Ingredients for Deep Conditioner
After the deep conditioning, I made sure to co-wash my hair (co-washing is the use of conditioner alone for cleansing the hair) since the only shampoo I had on hand at that time contains “sodium lauryl sulfate”- which is a chemical substance that is very bad for hair.
Shed Hair Before ProteinTreatment
Shed Hair After Protein Treatment
After I co-washed and rinsed off, I air-dried my hair. When the hair was 80% dried, I sealed in the moisture with a mixture of coconut oil and olive oil, combed it and trimmed off more split ends.
Note: Never used towel to dry your hair especially by rubbing it vigorously. It causes split ends and breakage. Instead, use an old cotton shirt or just squeeze out the water with your hand and leave the hair to dry. Also, do not comb your hair immediately after washing because your hair is vulnerable at the time.

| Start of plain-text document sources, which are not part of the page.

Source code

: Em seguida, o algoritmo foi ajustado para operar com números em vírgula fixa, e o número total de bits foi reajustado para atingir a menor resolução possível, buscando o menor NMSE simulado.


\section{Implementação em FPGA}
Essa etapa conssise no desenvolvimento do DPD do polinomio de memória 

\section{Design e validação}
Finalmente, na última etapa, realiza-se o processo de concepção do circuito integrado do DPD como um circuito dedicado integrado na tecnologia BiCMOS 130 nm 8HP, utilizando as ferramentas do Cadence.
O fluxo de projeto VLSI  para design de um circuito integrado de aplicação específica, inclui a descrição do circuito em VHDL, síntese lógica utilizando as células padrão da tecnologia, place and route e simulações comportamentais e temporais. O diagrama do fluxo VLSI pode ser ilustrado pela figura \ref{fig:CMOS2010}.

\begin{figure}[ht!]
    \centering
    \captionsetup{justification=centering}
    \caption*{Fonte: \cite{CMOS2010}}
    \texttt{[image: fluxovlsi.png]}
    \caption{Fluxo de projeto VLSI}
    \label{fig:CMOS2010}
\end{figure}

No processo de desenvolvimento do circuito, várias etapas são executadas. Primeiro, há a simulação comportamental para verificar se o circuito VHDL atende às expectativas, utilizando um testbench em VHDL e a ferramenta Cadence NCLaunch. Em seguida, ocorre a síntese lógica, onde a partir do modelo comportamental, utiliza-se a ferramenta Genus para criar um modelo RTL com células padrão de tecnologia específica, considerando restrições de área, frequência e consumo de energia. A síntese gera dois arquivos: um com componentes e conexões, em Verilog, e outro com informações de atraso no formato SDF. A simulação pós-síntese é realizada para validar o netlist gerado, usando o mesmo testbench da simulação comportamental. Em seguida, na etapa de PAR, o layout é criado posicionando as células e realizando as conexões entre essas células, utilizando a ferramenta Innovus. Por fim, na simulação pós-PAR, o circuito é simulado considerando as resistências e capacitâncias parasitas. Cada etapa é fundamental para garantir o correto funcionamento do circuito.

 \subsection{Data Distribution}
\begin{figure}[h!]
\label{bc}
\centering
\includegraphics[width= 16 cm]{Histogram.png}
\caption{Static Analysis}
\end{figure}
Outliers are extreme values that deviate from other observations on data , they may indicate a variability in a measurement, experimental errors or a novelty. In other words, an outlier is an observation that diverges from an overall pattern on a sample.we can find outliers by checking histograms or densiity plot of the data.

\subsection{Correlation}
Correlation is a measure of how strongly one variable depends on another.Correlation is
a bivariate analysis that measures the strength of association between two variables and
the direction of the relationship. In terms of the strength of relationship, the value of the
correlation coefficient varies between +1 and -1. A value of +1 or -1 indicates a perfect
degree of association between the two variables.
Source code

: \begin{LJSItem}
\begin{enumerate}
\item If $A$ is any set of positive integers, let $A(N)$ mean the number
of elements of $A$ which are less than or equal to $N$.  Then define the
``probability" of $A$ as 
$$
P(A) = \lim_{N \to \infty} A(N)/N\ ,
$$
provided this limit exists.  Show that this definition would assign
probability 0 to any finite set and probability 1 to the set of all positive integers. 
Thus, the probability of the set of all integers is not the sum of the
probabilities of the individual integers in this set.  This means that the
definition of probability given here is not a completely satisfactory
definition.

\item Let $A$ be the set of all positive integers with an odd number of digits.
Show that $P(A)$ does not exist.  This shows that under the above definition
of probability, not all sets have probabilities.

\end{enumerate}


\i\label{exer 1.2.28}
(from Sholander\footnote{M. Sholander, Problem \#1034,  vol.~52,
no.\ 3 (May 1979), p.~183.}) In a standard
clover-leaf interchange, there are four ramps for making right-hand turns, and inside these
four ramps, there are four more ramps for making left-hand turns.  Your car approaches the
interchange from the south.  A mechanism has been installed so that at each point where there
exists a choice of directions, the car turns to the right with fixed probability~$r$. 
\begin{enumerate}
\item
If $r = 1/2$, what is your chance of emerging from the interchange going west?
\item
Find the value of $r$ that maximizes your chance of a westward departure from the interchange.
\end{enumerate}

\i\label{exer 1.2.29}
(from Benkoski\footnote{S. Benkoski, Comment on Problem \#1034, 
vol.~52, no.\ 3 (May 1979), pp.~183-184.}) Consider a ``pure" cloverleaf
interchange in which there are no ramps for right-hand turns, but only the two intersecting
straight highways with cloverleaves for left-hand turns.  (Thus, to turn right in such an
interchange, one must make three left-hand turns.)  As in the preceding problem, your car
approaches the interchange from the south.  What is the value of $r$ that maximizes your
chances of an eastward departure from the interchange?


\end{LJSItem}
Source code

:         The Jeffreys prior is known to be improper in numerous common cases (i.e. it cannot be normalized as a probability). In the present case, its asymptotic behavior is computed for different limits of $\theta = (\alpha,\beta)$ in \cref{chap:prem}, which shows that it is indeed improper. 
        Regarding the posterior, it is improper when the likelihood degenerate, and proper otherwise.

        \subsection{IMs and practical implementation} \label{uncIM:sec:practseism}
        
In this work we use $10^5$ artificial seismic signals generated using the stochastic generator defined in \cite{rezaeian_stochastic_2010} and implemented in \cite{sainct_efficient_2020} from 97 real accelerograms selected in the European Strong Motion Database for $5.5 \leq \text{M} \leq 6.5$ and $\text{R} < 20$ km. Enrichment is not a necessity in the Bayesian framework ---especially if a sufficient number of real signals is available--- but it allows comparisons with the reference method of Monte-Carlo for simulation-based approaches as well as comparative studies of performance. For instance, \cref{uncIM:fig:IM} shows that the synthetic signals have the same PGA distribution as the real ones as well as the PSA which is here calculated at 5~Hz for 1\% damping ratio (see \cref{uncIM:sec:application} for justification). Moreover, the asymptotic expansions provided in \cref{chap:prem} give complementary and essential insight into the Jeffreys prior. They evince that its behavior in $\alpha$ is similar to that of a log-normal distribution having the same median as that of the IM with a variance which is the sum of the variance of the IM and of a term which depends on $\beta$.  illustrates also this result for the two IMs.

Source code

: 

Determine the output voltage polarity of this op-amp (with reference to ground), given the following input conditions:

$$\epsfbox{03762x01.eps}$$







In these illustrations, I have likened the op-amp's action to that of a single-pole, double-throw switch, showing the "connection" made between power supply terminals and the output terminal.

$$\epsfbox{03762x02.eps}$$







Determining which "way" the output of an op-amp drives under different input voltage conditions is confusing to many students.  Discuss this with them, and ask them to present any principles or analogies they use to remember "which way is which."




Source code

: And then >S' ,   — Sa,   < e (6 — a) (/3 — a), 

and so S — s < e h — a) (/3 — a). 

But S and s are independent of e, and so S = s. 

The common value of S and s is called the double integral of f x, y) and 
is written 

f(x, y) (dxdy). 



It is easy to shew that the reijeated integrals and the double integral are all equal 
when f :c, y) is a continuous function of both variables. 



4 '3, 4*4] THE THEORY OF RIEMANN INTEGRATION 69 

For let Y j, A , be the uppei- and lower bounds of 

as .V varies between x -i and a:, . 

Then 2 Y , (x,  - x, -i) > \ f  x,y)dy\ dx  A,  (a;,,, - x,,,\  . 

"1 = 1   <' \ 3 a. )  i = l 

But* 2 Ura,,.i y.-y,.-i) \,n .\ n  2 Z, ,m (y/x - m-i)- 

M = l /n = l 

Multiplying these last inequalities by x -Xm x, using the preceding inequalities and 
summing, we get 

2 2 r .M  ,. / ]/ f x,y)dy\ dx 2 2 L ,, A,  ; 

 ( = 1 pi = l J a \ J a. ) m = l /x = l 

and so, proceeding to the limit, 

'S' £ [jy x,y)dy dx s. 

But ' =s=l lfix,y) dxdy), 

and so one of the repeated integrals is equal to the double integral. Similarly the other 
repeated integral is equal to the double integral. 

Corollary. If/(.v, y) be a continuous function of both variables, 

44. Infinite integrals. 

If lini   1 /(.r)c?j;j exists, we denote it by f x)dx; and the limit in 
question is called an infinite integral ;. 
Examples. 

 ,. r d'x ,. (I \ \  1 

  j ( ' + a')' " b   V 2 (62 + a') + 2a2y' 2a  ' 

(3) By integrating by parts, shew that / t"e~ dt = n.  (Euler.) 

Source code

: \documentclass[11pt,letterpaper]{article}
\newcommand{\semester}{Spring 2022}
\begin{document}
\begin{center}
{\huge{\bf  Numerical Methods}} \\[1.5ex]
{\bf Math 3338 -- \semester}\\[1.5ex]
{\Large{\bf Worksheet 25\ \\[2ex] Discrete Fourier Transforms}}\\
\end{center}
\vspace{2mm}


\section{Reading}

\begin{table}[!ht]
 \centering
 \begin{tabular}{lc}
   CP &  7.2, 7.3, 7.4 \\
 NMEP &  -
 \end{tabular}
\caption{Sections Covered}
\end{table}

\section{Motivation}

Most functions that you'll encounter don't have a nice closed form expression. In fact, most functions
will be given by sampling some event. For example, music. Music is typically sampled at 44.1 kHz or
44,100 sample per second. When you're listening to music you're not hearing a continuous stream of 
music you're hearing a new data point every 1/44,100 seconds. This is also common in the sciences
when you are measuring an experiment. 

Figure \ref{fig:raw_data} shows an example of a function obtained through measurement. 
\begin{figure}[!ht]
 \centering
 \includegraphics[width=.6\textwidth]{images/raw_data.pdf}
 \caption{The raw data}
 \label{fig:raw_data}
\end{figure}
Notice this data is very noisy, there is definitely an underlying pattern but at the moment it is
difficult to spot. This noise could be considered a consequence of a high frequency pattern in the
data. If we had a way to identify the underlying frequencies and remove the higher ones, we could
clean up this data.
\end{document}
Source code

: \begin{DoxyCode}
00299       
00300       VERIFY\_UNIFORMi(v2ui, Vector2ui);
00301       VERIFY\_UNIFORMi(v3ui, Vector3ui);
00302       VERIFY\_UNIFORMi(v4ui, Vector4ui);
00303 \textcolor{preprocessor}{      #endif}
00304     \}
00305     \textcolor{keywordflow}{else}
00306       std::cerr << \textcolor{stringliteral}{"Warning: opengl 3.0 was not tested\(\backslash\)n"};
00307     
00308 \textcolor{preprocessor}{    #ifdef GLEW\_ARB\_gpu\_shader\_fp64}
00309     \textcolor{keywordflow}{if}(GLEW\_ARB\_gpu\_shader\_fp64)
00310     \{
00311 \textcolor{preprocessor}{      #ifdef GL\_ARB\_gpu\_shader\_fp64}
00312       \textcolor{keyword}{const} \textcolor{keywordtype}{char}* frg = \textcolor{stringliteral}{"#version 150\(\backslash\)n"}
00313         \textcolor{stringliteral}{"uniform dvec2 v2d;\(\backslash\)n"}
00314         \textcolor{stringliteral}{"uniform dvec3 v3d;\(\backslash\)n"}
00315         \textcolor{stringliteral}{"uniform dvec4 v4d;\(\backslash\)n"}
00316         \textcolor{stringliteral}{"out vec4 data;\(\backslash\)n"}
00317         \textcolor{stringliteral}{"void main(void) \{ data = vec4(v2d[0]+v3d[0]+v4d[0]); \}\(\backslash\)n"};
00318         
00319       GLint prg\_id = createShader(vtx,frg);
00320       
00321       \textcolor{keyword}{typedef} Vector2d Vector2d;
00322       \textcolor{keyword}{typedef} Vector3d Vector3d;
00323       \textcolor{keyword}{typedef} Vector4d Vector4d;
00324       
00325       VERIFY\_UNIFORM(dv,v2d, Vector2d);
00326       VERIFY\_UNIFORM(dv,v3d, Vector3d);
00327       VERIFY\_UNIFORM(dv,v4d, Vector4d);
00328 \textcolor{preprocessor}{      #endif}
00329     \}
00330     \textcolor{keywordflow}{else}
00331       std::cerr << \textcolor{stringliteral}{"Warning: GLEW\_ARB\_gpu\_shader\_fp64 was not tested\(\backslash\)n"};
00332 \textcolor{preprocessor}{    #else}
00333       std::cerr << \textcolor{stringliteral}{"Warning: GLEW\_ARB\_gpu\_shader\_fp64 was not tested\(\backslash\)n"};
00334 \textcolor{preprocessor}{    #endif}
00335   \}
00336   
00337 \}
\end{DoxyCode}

I then did a protective style which will prevent me from easily manipulating my hair. When I was about to sleep, I covered my hair with a silk scarf (reason for this in later articles).
My protective style
There you have it, A little rendezvous with my hair.
I hope with this few points of mine, I have been able to convince you and not confuse you that giving your hair a little TLC (tender, loving care) can go a long way to giving you healthy hair. #LoL#
I do hope this post has been helpful? Stay tuned for more, as I will be updating this blog more often.
A happy birthday shout out to my darling friend Courtney, God bless you.